Nevertheless, it’s still regarded as a classic and its influence continues to this very day. Indeed, in many ways, the dearly departed Rubicon owes a very obvious debt to Three Days of the Condor.

Birdie

Now we have Audience’s Condor, which presumably is so-named either to keep the show open-ended or because it’s following a strict arithmetic progression from the original novel. A new adaptation of both the original book and the movie, it marries Three Days of the Condor, Rubicon and 24 into something that if not a classic, is at least a whole lot more exciting than its film source. Which is surprising, given it’s by the people responsible for NBC cluster-f*cks Kidnapped, Bionic Woman, and My Own Worst Enemy.

It sees Max “son of Jeremy” Irons in the Redford role. Now a coder working on data analysis in a similar sort of set-up to Redford, he’s disillusioned with spying and on the point of giving up. It’s been six years since his previous relationship and every time he goes on a date with the likes of Katherine Cunningham, either work gets in the way or he’s unable to open up. He grouses about it to fellow CIA buddy Kristoffer Polaha (Valentine, Ringer, Life Unexpected, Miss Guided) and Polaha’s wife Kristen Hager (Being Human (US)) and decides to hand in his notice in.

Then he’s hauled off in the middle of the night by Polaha to meet some CIA big bods including his uncle (William Hurt) and the deputy director Bob Balaban. An old program of his designed to pick up potential terrorists has identified – with only a 12% chance of accuracy –  just such a person… and he’s in the US, heading to a packed stadium with a package from a PO box.
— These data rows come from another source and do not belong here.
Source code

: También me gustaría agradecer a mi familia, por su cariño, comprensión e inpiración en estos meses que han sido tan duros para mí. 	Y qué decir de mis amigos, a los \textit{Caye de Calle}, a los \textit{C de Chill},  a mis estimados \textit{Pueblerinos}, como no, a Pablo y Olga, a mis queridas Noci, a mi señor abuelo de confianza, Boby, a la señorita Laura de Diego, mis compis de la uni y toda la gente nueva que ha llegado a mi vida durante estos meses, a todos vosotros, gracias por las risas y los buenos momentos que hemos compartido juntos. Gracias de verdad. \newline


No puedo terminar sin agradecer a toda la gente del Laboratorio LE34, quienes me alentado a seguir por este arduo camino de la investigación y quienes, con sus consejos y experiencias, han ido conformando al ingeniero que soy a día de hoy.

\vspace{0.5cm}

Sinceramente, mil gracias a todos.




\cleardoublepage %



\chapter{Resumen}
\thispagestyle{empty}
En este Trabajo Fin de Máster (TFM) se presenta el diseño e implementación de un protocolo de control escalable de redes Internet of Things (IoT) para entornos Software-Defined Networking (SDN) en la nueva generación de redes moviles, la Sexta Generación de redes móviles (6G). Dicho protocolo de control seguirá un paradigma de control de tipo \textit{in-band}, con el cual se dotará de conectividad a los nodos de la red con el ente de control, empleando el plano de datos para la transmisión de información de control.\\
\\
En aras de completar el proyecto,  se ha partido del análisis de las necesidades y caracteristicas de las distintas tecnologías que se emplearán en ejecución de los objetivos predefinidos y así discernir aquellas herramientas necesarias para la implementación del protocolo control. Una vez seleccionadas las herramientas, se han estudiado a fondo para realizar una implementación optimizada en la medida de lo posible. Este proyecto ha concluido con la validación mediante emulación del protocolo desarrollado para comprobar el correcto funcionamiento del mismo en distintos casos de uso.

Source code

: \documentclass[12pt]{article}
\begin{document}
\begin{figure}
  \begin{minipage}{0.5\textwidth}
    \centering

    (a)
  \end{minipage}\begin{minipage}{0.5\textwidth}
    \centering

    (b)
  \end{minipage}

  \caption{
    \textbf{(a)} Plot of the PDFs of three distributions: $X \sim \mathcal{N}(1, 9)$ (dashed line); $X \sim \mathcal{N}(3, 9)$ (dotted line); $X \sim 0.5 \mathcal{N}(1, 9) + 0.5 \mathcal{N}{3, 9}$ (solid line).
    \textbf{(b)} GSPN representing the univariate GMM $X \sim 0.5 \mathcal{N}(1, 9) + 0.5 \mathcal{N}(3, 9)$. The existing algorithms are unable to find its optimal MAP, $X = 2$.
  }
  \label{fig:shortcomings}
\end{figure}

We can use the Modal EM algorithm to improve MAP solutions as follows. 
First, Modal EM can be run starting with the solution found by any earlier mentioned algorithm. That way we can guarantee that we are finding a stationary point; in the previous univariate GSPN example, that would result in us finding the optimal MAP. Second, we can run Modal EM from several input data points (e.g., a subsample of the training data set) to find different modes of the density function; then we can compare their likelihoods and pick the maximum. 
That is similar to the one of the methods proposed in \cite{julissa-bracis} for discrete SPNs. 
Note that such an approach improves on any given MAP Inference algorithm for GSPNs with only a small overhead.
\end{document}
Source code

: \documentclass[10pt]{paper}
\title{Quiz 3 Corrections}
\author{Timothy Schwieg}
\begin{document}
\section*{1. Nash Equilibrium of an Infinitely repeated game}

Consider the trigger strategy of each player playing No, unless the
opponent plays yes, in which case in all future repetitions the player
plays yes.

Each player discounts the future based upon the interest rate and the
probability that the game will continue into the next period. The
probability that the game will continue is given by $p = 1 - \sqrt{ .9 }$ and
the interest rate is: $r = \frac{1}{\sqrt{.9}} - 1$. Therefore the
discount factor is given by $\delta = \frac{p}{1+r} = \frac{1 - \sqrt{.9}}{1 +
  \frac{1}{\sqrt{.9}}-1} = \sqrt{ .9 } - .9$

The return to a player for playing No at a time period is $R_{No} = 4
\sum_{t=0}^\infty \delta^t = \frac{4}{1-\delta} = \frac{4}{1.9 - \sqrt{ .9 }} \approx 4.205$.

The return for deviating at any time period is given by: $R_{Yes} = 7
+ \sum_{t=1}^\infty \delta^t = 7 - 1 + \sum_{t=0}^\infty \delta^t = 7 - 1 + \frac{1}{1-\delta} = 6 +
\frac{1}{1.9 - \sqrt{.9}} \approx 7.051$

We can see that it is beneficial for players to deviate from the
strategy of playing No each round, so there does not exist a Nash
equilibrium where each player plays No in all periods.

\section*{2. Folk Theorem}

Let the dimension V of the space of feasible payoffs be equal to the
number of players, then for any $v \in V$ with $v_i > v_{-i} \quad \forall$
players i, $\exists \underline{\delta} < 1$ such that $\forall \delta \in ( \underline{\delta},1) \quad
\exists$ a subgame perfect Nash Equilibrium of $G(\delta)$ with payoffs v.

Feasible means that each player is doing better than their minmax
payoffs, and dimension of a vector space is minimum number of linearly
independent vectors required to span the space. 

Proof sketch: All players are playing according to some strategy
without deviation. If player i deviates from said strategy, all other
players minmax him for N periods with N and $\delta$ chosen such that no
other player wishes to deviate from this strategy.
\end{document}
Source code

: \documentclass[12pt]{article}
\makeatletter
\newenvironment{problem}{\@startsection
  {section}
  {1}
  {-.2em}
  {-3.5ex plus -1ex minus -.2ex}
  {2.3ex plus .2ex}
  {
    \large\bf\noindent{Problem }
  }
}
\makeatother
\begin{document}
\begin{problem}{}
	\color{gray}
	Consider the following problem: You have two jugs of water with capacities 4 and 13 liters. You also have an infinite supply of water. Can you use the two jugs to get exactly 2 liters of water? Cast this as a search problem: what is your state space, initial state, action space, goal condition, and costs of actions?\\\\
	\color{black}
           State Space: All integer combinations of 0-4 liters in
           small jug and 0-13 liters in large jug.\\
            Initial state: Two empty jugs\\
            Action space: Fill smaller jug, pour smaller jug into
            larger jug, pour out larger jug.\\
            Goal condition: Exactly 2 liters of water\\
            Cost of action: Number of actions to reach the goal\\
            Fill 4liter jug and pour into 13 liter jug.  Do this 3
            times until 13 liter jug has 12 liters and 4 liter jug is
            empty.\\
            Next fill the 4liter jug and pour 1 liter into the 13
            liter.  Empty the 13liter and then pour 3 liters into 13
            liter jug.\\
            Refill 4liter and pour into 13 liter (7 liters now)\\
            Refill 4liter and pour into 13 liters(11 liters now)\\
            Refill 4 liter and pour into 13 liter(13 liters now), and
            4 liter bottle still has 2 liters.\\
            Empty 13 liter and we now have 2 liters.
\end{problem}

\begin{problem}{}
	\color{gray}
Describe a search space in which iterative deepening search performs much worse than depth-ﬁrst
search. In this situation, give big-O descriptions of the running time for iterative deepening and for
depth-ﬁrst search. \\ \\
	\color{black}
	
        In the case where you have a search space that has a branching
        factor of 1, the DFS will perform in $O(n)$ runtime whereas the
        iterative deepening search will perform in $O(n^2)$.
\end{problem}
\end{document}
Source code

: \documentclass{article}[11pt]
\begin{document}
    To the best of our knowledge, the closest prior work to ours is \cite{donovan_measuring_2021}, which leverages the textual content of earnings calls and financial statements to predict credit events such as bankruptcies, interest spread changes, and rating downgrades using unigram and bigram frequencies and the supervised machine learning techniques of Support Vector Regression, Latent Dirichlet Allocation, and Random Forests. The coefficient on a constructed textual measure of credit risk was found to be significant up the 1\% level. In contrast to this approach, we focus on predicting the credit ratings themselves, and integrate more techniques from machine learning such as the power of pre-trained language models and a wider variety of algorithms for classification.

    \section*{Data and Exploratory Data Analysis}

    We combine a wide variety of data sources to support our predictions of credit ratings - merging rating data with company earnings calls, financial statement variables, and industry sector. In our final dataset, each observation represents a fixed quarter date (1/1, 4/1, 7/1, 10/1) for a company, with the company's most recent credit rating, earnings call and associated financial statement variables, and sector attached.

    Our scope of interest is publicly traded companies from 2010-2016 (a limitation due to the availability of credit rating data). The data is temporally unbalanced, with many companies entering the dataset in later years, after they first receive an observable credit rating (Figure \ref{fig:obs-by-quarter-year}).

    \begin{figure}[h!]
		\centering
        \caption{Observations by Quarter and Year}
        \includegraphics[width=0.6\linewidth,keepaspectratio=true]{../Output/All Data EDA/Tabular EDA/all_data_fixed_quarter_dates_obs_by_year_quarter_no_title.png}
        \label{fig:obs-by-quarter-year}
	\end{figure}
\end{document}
What should they do?

Irons waxes eloquent about civil liberties and presumably bored and insulted they send him packing to the dirty without him.

Before you know it, thousands of people have been saved and Hurt is tasking Irons and the rest of his Rubicon-esque co-workers with the job of finding the people who organised the attempted incident. Except within a day, everyone’s been shot at work and Irons is on the run.

What’s going on, who’s responsible, why are they targeting Irons, where can he run to, when will he be safe and how can he know who to trust?

Presumably we won’t find out in three days any more.

Condor

Albatross?

It’s a little hard to review the first episode in isolation, since despite the stellar cast in the first episode – I haven’t even mentioned Brendan Fraser (The Mummy, Trust, George of the Jungle) as the somewhat quirky head baddie – a whole bunch don’t turn up until the second episode, including Mira Sorvino (Mighty Aphrodite, Romy and Michele’s High School Reunion) and Angel Bonanni (Absentiaכפולים (False Flag)), while Faye Dunaway’s replacement (Cunningham) only really gets to have a bad date with Irons in the first episode.

However, so far, the show is both a surprisingly faithful adaptation and a decent updating, even if I spent the entire first episode getting whiplash from so many serious flashbacks to Rubicon. Irons is a strong but subtle lead, although the show does like to spend a lot of time watching him in tight clothes and frequently no clothes at all, rather than advancing the action. His maudlin self-pity is a little tedious – the first episode is entitled What Loneliness – and the familial link to Hurt even more tedious, but at least he seems to have a better idea of tradecraft than Redford did and you can believe in him as an action star. His conversations with Polaha and Hager aren’t just recycled cliché and his date with Cunningham does at least go in unexpected directions off what had been a broadly predictable trajectory.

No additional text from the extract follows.